Cologne – Specialty chemicals company LANXESS is on track despite the weaker economy and geopolitical uncertainties and can look back on a stable second quarter. EBITDA pre exceptionals declined only slightly by 1.4 percent to EUR 286 million, nearly reaching the figure of the strong prior-year quarter of EUR 290 million.
Due in particular to the weak demand from the automotive industry, sales volumes declined in the Engineering Materials and Specialty Additives segments. In addition, earnings were burdened by a weak chrome ore business. However, this development was nearly offset by the company’s stable portfolio and advantageous exchange-rate effects, especially from the strong U.S. dollar. The EBITDA margin pre exceptionals remained stable at 15.8 percent after 15.9 percent in the prior-year quarter.
“Our strategic transformation and more stable position are paying off – especially in these economically uncertain times. We delivered good results again in the second quarter and confirmed our guidance for the full year,” said Matthias Zachert, Chairman of the Board of Management of LANXESS AG.
The specialty chemicals company expects EBITDA pre exceptionals of EUR 1.000 billion to EUR 1.050 billion for the full year 2019. In the previous year, LANXESS generated earnings of EUR 1.016 billion. The company expects earnings to be slightly weaker in the third quarter and somewhat better in the fourth quarter than in the previous year.
Group sales came to EUR 1.810 billion in the second quarter of 2019, down 1.0 percent from the previous year’s figure of EUR 1.829 billion. Net income increased by 3.1 percent from EUR 97 million to EUR 100 million. Earnings per share increased more strongly – by 8.6 percent from EUR 1.05 to EUR 1.14 – on account of the lower average number of shares outstanding. LANXESS completed its share buy-back with a volume of nearly EUR 200 million on June 12, 2019. The shares were cancelled as planned on July 9.
More balanced portfolio ensures stability
The Advanced Intermediates segment again proved its operating strength in the second quarter of 2019 – despite the persistently weak demand from the agriculture market. This was mainly due to the ongoing positive development of the Advanced Industrial Intermediates business unit and good project business at Saltigo. The development of exchange rates likewise had a positive effect. Sales amounted to EUR 561 million, up 2.7 percent on the previous year’s figure of EUR 546 million. EBITDA pre exceptionals increased by a considerable 10.3 percent from EUR 97 million to EUR 107 million. The EBITDA margin pre exceptionals rose from 17.8 percent to 19.1 percent.
The Specialty Additives segment showed a stable development year-on-year in the second quarter of 2019. The termination of margin-dilutive toll manufacturing contracts and the weaker demand from the automotive industry, especially in the Rhein Chemie business unit, led to lower sales volumes. At EUR 506 million, sales were nevertheless on a par with the previous year (EUR 508 million), as advantageous exchange-rate effects and higher prices nearly offset this development. EBITDA pre exceptionals fell slightly by 2.2 percent to EUR 89 million compared with EUR 91 million in the prior-year quarter. The EBITDA margin pre exceptionals of 17.6 percent was close to the previous year’s level of 17.9 percent.

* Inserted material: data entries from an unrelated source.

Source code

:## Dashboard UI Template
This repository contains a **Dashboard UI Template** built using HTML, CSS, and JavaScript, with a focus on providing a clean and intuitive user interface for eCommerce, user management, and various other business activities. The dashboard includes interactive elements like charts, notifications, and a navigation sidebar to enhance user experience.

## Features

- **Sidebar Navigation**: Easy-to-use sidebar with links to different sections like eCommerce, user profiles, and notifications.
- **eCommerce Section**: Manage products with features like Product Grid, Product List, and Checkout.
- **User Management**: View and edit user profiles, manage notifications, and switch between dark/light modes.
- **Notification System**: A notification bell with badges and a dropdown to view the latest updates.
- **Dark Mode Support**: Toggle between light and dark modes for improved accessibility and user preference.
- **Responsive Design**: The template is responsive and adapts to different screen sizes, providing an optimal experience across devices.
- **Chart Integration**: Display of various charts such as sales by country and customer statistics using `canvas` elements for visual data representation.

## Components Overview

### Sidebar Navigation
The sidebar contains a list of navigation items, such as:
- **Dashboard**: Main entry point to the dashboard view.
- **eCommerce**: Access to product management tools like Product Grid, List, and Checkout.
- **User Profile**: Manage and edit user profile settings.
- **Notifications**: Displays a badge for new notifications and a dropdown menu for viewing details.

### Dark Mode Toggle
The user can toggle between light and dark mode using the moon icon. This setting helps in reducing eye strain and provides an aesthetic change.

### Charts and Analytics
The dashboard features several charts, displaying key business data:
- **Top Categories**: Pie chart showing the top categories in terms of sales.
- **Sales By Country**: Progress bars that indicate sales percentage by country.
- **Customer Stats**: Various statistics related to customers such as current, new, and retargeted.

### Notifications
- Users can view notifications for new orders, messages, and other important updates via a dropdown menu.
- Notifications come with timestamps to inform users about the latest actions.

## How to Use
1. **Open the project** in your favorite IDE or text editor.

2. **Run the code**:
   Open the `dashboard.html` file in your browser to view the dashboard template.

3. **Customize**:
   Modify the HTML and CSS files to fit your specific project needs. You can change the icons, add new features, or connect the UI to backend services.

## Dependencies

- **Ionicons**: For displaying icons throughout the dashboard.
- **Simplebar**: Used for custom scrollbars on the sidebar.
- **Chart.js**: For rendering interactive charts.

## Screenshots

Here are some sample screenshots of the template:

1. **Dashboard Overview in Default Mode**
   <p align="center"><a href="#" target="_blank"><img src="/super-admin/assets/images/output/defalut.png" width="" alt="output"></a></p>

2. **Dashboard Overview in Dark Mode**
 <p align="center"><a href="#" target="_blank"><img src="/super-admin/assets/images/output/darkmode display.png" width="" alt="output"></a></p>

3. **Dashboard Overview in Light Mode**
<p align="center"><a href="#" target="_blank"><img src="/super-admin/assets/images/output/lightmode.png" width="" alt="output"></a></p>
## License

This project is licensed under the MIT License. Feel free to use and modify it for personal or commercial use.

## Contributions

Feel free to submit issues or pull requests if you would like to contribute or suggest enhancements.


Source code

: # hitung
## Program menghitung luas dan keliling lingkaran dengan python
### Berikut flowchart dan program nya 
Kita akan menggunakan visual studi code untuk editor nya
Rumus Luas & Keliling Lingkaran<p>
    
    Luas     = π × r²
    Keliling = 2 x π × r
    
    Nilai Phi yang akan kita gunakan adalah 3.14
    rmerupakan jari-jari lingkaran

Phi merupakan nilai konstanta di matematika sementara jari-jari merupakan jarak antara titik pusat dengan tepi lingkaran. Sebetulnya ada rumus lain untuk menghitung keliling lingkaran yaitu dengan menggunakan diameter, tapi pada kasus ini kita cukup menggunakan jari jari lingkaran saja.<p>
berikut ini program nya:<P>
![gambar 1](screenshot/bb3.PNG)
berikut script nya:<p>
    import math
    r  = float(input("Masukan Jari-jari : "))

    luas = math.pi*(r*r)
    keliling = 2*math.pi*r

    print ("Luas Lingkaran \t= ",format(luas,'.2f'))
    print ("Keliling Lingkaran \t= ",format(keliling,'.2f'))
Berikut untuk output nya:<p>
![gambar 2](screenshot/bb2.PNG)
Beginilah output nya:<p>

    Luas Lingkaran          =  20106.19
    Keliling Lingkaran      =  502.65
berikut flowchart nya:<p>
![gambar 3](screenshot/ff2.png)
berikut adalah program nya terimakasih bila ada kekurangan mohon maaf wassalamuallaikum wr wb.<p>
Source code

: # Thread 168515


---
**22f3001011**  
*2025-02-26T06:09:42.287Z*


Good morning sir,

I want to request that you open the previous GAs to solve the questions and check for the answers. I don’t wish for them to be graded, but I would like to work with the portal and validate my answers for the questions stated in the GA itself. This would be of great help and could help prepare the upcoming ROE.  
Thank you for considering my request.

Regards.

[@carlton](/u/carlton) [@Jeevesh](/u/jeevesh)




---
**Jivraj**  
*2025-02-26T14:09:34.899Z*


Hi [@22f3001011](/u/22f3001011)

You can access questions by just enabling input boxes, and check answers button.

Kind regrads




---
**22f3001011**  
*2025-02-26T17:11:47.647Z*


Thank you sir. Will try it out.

In the Performance Chemicals segment, the balanced portfolio ensured stability. In particular, the operating strength of the business units with water treatment and material protection products and positive exchange-rate effects compensated for the weak chrome ore business in the Leather business unit. Sales remained stable year-on-year at EUR 356 million. EBITDA pre exceptionals increased by 3.4 percent to EUR 60 million compared with EUR 58 million in the prior-year quarter. All of the segment’s business units except Leather contributed to the improvement in earnings. The EBITDA margin pre exceptionals rose accordingly from 16.3 percent to 16.9 percent.
In the Engineering Materials segment, sales and earnings were burdened by weaker demand from the automotive industry. Positive exchange-rate effects did not compensate for this. Sales amounted to EUR 365 million, down 8.5 percent on the strong previous year’s figure of EUR 399 million. EBITDA pre exceptionals fell by 19.8 percent to EUR 65 million compared with EUR 81 million in the prior-year quarter. After 20.3 percent in the previous year, the EBITDA margin came to 17.8 percent and therefore remained at a good level.